WHAT YOU ARE ASKED TO DO
When a line of the entries contains the word "reuse", report that line.

Recorded data

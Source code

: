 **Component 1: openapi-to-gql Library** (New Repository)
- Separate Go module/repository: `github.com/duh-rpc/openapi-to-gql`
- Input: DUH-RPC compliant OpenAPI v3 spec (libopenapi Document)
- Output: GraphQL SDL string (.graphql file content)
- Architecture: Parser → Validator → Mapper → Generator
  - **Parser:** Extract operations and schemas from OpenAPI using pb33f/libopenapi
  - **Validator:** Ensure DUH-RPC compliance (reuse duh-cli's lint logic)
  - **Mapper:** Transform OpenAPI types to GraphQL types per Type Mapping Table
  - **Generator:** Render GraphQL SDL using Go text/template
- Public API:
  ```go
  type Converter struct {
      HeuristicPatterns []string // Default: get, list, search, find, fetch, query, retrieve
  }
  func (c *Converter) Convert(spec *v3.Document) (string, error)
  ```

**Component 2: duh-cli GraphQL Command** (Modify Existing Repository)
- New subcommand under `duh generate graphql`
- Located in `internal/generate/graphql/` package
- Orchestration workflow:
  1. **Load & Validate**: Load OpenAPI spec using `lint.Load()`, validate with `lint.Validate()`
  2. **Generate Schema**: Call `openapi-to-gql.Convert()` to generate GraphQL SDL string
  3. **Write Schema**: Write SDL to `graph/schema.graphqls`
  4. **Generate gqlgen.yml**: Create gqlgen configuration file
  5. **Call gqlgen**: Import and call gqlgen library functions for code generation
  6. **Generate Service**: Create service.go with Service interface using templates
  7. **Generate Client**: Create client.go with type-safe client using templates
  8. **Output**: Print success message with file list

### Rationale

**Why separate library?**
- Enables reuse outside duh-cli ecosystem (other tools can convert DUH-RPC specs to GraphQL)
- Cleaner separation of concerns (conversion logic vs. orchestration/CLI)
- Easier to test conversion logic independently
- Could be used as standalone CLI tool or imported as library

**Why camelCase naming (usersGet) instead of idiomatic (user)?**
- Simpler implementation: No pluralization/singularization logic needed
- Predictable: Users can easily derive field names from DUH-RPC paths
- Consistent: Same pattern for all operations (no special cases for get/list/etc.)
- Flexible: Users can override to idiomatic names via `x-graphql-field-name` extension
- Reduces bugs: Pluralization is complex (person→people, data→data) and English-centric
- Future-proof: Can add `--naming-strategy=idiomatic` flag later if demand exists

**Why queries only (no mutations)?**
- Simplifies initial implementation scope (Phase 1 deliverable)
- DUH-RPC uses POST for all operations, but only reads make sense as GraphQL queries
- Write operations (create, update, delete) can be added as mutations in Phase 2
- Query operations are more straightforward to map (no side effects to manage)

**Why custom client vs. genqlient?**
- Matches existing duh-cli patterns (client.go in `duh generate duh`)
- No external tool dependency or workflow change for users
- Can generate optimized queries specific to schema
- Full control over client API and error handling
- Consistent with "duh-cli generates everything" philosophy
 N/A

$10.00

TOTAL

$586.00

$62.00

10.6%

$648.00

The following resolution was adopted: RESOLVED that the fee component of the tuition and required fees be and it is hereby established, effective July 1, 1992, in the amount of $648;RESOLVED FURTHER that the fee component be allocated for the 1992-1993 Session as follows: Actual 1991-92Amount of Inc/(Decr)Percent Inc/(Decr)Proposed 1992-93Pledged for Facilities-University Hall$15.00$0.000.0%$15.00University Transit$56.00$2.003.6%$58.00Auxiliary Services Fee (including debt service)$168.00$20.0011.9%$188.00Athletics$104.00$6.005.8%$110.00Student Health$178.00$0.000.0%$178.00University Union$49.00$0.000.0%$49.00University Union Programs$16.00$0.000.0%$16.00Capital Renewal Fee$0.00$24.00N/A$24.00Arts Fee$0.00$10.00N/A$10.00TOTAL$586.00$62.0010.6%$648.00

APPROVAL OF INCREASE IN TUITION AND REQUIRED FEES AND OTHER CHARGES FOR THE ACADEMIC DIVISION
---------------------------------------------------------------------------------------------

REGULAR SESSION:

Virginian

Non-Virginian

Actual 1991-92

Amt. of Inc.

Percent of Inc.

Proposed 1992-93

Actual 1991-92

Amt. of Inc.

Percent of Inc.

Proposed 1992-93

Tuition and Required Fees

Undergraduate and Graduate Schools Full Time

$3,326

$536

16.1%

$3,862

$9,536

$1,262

OUTPUT BELOW
  - **Validator:** Ensure DUH-RPC compliance (reuse duh-cli's lint logic)
- Enables reuse outside duh-cli ecosystem (other tools can convert DUH-RPC specs to GraphQL)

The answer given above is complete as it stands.